*Work instructions*: In the records below, count every line that includes the word "risk". Provide the total alone.

*Information*:
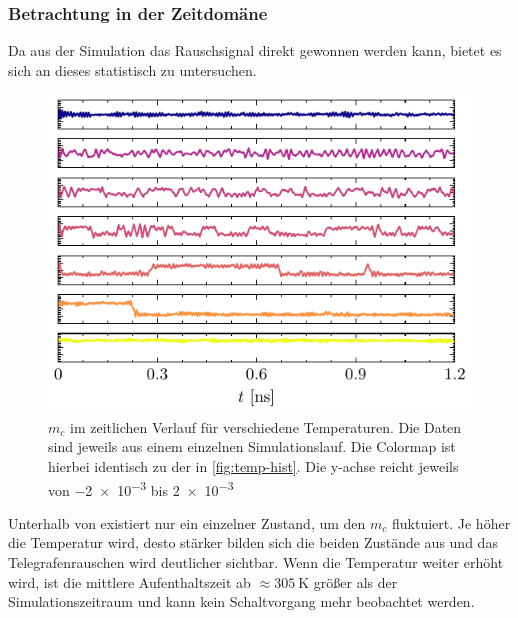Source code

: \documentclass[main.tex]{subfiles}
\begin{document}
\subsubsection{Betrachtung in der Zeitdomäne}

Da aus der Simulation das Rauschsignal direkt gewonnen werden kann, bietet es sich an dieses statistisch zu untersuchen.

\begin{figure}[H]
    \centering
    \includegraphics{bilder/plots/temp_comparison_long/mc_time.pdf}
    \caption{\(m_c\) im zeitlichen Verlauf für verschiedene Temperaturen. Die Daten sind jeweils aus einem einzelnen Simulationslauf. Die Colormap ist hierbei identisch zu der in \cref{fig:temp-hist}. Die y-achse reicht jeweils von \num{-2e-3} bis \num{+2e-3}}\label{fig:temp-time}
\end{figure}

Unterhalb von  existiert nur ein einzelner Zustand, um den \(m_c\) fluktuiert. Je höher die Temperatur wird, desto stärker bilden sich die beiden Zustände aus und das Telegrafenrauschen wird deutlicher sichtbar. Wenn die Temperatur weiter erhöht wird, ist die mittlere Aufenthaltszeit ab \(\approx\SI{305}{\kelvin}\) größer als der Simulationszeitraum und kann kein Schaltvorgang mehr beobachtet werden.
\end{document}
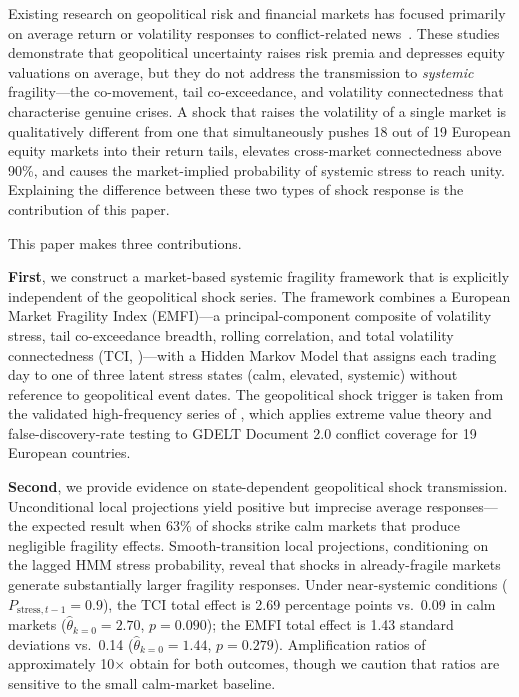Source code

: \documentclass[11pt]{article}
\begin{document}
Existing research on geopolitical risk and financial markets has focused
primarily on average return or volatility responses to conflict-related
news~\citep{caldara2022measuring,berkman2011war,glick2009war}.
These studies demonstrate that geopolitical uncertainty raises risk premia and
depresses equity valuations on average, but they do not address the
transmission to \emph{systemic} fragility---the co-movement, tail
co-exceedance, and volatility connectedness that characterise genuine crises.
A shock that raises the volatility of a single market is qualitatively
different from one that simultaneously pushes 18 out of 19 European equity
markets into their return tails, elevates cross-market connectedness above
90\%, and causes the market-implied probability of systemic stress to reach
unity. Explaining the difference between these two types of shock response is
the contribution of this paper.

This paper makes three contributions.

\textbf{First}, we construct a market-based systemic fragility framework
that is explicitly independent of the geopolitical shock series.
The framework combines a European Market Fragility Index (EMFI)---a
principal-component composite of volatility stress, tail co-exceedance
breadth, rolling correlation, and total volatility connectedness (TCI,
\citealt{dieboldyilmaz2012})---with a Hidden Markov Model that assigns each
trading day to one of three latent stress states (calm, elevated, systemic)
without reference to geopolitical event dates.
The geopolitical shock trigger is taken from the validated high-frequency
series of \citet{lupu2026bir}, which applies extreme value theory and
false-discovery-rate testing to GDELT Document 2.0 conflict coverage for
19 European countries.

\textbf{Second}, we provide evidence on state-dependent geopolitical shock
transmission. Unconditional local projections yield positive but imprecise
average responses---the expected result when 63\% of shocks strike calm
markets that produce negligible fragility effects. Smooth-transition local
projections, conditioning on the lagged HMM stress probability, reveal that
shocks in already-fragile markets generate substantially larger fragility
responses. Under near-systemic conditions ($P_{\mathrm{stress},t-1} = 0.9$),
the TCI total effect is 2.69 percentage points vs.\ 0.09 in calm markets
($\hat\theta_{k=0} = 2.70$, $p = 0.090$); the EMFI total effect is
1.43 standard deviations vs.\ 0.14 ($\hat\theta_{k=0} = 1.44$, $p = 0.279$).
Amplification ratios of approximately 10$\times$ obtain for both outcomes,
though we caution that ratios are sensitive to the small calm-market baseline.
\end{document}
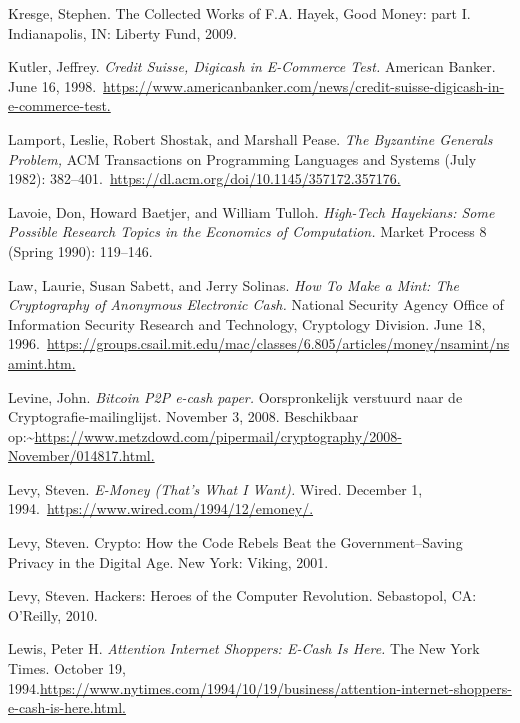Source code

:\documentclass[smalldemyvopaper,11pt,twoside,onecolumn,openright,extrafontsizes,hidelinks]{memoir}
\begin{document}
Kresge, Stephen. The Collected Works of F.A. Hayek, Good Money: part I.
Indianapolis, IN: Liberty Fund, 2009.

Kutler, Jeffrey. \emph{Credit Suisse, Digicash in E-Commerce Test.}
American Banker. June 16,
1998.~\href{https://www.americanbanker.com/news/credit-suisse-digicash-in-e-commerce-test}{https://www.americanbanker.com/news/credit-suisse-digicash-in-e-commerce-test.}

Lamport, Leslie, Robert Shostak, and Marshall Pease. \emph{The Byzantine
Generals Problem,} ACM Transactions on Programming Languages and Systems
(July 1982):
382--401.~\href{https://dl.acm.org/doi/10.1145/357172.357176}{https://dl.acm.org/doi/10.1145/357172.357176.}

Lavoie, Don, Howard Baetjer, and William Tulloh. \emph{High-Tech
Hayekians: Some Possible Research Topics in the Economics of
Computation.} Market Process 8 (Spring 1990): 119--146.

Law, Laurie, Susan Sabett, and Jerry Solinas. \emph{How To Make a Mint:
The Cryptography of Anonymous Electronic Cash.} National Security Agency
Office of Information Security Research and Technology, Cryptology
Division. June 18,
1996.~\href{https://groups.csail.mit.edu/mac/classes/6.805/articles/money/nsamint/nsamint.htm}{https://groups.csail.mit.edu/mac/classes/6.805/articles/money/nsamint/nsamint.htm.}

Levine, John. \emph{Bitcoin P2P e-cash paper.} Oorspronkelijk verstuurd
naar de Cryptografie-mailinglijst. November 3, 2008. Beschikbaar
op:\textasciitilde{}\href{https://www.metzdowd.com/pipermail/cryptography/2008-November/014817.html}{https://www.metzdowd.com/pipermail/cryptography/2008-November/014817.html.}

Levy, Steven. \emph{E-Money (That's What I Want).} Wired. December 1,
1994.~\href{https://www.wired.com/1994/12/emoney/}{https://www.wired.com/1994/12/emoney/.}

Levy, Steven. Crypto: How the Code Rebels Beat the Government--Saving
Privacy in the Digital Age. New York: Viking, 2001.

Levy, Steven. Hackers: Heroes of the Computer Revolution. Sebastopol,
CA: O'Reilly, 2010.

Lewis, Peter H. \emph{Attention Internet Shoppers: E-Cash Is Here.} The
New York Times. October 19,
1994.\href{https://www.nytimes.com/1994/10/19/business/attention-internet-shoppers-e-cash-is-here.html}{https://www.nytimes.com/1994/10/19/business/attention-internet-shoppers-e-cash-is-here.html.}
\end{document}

...

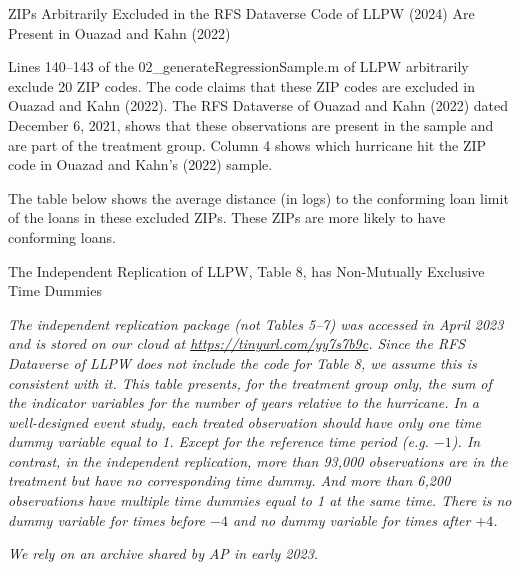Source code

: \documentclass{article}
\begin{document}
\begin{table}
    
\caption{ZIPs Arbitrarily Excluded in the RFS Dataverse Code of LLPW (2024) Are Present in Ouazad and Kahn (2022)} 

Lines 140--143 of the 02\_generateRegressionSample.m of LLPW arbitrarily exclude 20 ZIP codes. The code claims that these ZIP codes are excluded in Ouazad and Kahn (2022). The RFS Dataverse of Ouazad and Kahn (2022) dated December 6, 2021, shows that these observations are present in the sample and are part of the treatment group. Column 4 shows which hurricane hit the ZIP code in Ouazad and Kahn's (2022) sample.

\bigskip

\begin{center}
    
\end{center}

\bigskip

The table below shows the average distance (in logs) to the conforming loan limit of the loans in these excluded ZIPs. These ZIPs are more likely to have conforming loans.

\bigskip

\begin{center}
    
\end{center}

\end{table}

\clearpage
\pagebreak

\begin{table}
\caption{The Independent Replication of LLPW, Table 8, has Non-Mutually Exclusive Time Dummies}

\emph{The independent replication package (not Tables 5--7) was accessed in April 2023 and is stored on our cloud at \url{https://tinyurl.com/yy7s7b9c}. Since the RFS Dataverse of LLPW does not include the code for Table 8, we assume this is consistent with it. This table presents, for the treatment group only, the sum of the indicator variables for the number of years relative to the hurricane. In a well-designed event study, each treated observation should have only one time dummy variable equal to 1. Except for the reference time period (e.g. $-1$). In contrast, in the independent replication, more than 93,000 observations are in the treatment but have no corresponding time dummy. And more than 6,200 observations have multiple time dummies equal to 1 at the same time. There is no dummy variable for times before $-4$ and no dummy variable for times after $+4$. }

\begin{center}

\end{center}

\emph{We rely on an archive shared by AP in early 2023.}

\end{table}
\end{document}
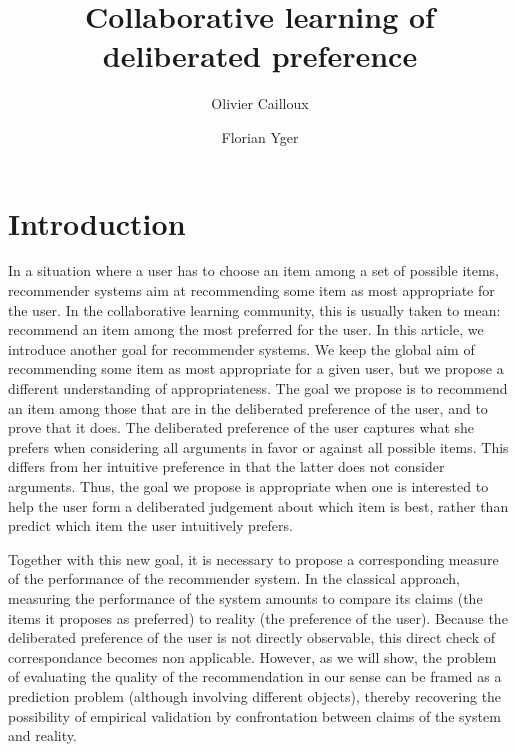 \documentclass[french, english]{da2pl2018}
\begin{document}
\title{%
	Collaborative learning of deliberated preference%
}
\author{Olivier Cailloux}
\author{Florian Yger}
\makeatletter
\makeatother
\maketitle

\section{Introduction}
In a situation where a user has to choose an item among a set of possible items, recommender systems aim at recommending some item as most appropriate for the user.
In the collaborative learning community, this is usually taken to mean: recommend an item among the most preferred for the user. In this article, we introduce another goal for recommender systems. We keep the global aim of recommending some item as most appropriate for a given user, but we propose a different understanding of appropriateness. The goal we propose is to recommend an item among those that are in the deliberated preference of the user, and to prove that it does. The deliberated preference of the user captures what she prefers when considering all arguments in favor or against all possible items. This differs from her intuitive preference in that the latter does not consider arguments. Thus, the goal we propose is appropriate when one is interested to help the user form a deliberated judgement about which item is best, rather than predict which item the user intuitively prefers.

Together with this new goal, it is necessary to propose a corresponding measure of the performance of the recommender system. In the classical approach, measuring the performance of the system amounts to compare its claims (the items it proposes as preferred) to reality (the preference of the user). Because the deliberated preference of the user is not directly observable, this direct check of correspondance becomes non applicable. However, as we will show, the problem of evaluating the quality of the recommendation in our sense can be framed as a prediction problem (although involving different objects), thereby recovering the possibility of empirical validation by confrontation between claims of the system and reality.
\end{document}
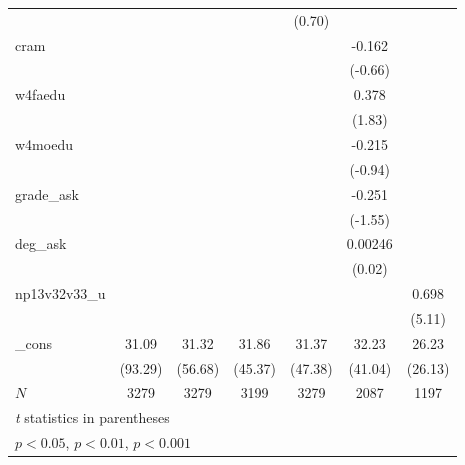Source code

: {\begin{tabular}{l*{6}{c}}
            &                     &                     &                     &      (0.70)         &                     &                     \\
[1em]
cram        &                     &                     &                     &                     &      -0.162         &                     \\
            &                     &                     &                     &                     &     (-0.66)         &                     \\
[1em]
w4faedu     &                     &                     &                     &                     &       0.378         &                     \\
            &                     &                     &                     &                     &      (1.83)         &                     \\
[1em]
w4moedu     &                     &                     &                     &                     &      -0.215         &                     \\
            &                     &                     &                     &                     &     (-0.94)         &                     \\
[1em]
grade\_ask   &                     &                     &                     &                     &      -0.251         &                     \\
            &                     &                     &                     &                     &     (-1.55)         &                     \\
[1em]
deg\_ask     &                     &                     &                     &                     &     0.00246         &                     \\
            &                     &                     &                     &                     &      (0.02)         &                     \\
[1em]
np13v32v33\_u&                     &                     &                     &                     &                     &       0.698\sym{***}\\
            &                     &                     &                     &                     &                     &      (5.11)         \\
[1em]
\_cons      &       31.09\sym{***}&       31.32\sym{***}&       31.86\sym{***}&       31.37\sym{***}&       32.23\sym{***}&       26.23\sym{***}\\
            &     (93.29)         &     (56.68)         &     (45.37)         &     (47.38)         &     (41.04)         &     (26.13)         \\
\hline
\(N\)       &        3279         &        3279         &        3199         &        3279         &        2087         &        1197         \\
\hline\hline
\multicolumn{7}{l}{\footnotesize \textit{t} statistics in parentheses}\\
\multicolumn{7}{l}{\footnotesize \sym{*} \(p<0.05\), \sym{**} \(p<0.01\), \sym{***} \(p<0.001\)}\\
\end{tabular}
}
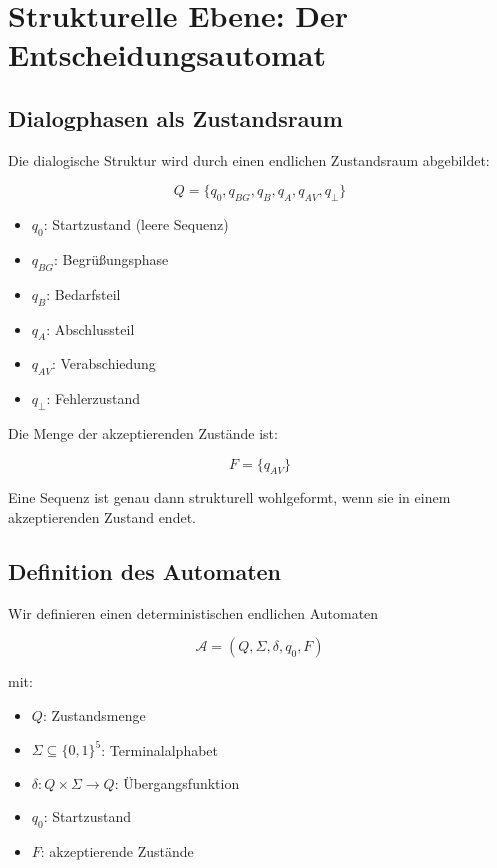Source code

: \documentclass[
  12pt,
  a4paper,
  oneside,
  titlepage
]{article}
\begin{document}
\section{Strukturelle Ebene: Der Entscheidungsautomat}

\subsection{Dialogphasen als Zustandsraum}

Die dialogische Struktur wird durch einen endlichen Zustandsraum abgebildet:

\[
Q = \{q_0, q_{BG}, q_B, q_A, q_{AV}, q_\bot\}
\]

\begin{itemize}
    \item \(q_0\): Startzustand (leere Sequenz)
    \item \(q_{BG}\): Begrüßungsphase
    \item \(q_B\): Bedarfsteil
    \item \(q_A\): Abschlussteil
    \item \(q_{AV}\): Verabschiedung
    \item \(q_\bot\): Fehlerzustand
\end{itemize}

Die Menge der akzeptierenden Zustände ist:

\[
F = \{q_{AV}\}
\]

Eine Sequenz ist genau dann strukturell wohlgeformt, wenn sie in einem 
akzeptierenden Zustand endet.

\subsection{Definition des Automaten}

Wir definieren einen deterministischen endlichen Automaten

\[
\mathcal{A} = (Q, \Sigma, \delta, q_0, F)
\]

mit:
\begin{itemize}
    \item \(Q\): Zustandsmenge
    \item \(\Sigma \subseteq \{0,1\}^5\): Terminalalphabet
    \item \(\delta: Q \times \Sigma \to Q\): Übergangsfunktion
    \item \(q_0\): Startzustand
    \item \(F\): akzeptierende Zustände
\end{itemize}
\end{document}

...

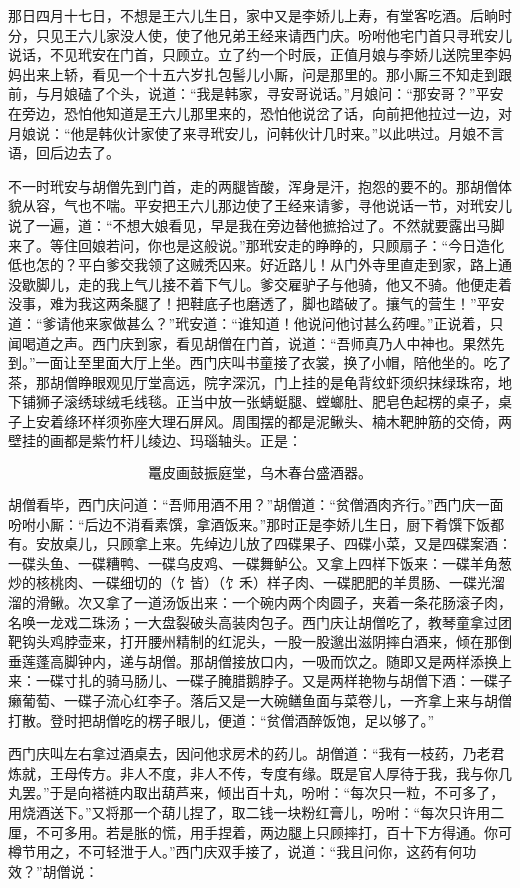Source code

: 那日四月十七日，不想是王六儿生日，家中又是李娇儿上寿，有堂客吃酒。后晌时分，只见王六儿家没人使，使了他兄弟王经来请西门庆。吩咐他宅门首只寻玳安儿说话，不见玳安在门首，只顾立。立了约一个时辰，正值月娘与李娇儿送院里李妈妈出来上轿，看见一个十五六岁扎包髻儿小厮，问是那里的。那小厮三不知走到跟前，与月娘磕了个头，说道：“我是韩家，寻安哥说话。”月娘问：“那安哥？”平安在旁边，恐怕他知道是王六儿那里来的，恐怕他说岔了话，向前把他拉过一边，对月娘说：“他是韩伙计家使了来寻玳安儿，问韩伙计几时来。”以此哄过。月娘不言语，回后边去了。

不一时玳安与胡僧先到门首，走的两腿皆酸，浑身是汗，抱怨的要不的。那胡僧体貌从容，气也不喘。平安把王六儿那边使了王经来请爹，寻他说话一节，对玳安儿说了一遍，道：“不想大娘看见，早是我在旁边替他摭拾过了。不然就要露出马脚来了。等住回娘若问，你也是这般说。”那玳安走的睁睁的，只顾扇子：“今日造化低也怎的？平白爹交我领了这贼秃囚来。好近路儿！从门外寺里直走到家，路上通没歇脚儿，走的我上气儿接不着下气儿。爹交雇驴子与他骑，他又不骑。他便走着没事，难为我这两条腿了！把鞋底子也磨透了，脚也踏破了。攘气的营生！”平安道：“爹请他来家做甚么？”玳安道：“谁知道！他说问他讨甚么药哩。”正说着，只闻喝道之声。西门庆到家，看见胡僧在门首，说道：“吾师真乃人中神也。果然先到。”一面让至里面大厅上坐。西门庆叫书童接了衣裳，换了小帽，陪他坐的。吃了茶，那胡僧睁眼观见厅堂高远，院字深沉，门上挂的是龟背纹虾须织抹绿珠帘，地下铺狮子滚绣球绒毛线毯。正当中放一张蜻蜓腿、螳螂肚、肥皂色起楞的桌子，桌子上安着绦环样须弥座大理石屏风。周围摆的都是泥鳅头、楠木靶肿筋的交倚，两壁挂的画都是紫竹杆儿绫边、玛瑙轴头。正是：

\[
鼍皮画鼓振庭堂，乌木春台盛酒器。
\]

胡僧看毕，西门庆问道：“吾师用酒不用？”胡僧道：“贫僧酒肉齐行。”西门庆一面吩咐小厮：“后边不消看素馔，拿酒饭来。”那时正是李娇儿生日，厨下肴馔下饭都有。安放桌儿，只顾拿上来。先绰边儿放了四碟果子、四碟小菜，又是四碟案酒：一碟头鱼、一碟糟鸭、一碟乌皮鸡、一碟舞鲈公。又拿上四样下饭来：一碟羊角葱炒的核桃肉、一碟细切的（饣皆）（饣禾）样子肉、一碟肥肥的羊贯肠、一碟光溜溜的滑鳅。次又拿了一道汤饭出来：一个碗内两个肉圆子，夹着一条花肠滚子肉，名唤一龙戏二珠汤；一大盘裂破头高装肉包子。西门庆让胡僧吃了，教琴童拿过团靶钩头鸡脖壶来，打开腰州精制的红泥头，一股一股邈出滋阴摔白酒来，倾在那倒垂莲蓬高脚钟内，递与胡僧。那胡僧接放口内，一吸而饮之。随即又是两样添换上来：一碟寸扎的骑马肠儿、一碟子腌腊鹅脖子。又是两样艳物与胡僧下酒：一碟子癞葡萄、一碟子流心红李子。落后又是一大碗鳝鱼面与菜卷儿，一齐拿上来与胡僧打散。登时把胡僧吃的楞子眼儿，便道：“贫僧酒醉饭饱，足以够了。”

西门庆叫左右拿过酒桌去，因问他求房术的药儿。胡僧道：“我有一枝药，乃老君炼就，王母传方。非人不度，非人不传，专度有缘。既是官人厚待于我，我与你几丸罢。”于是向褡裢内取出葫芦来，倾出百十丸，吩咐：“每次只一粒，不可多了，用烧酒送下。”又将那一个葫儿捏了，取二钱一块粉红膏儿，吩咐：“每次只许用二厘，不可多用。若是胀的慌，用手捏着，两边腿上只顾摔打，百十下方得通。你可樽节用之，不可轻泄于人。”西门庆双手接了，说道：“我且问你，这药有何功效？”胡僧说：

*Exercise response*: 2